The issue with credit cards is their high-interest rate. Investopedia reports that in 2022, the average interest rate for credit cards will be 21.99%. Credit card interest works like this: each month you carry a balance, you are charged interest. Unpaid balances are charged interest daily based on your card’s APR. That interest is added to your total balance, increasing the amount you owe. As your balance grows each day, so does the interest you are charged. This is called compounding interest, and it can cause credit card debt to snowball.
Most credit card companies do not charge interest if you pay your balance on time. However, LendingTree reports that 82% of individuals with Holiday debt will not be able to pay it off in a month, meaning they will be charged interest. For individuals with a substantial balance on their cards, their credit card debt could grow by hundreds of dollars each month.

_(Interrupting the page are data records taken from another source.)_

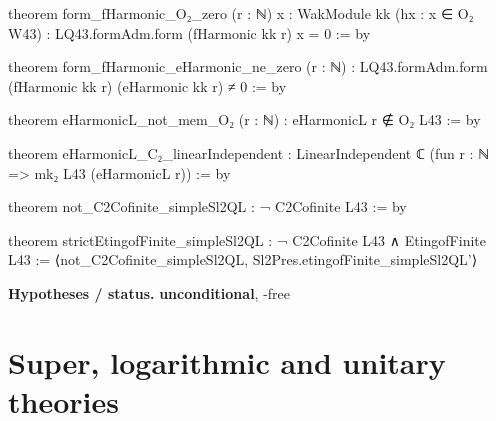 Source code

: \documentclass[11pt,openany]{book}
\newcommand{\lean}[1]{\texttt{\detokenize{#1}}}
\theoremstyle{definition}
\theoremstyle{plain}
\begin{document}
\begin{leancode}
theorem form_fHarmonic_O₂_zero (r : ℕ) {x : WakModule kk} (hx : x ∈ O₂ W43) :
    LQ43.formAdm.form (fHarmonic kk r) x = 0 := by

theorem form_fHarmonic_eHarmonic_ne_zero (r : ℕ) :
    LQ43.formAdm.form (fHarmonic kk r) (eHarmonic kk r) ≠ 0 := by

theorem eHarmonicL_not_mem_O₂ (r : ℕ) : eHarmonicL r ∉ O₂ L43 := by

theorem eHarmonicL_C₂_linearIndependent :
    LinearIndependent ℂ (fun r : ℕ => mk₂ L43 (eHarmonicL r)) := by

theorem not_C2Cofinite_simpleSl2QL : ¬ C2Cofinite L43 := by

theorem strictEtingofFinite_simpleSl2QL :
    ¬ C2Cofinite L43 ∧ EtingofFinite L43 :=
  ⟨not_C2Cofinite_simpleSl2QL, Sl2Pres.etingofFinite_simpleSl2QL'⟩
\end{leancode}
\noindent\textbf{Hypotheses / status.} \textbf{unconditional}, \lean{pbw}-free\par
\medskip
\endgroup
\part{Super, logarithmic and unitary theories}
\setcounter{chapter}{16}
\end{document}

Though buy now, pay later (BNPL) plans can sound tempting, they come with many of the same risks as credit cards. Sure, many advertise no interest, but most credit cards don’t charge interest either as long as you pay your balance on time. BNPL plans often charge fees for late payments, and some charge interest as well, meaning there’s often little difference in the total amount you will spend between credit cards and BNPL plans. Additionally, there’s a lot more variation in the terms offered BNPL than with credit cards. So, if you do opt for BNPL, make sure to read the agreement carefully.

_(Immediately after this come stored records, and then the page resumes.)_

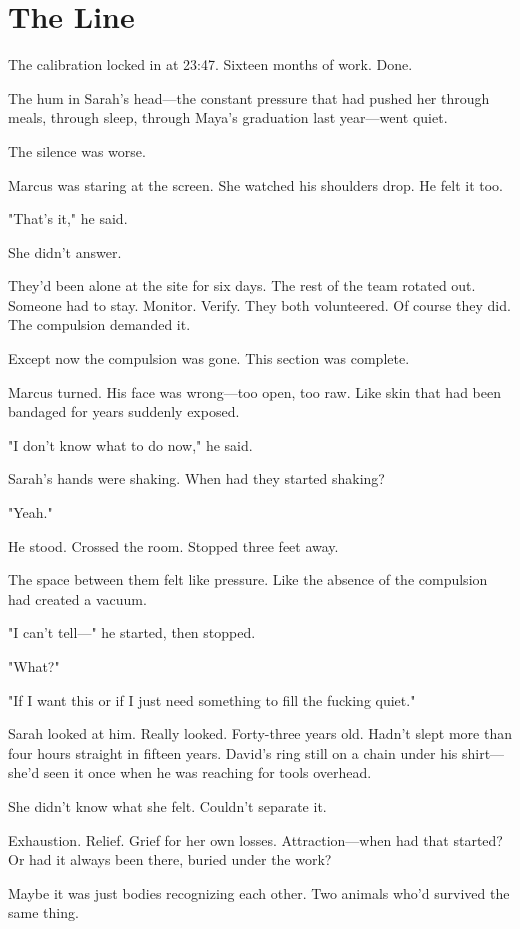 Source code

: \chapter{The Line}
\label{ch:29}


The calibration locked in at 23:47. Sixteen months of work. Done.

The hum in Sarah's head—the constant pressure that had pushed her through meals, through sleep, through Maya's graduation last year—went quiet.

The silence was worse.

Marcus was staring at the screen. She watched his shoulders drop. He felt it too.

"That's it," he said.

She didn't answer.

They'd been alone at the site for six days. The rest of the team rotated out. Someone had to stay. Monitor. Verify. They both volunteered. Of course they did. The compulsion demanded it.

Except now the compulsion was gone. This section was complete.

Marcus turned. His face was wrong—too open, too raw. Like skin that had been bandaged for years suddenly exposed.

"I don't know what to do now," he said.

Sarah's hands were shaking. When had they started shaking?

"Yeah."

He stood. Crossed the room. Stopped three feet away.

The space between them felt like pressure. Like the absence of the compulsion had created a vacuum.

"I can't tell—" he started, then stopped.

"What?"

"If I want this or if I just need something to fill the fucking quiet."

Sarah looked at him. Really looked. Forty-three years old. Hadn't slept more than four hours straight in fifteen years. David's ring still on a chain under his shirt—she'd seen it once when he was reaching for tools overhead.

She didn't know what she felt. Couldn't separate it.

Exhaustion. Relief. Grief for her own losses. Attraction—when had that started? Or had it always been there, buried under the work?

Maybe it was just bodies recognizing each other. Two animals who'd survived the same thing.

How to Rid Yourself of Holiday Debt
We’ve all been there – especially during the tumultuous years leading up to 2022. There was a pandemic and economic issues, and many of us just wanted to celebrate the little things. Now we have lingering holiday debt that’s a hassle to pay off. It’s a trend that has increased in recent years and which will likely continue this year as well. Luckily, there are ways to streamline payments and most likely save money in the process.
Debt Consolidation
Debt consolidation is the process of taking out a loan to pay off credit cards and existing high-interest loans. You can simply make one payment each month and be done. No more dealing with several payments to several credit card issuers and lenders. That means fewer payments to keep up with, fewer late or missed payments, and also fewer interest rates – which not only saves time but money as well. Often, the new loan will have a lower interest rate, meaning you save money as well.
Balance Transfer Card
A balance transfer card is a credit card that you get in order or pay down another credit card whose high-interest monthly payments are proving too unwieldy for your pocketbook. It may sound a bit nonsensical to pay off one card with another. After all, you’re not eliminating the debt; you’re merely moving it to another account. But a good bank transfer card will come with an introductory offer such as 0% APR for the first six months or a $0 annual fee. By transferring your balance to a card such as this, you will no longer have to worry about paying interest as long as you pay the balance within the introductory period. Your credit card debt will cease snowballing so you can catch up on payment.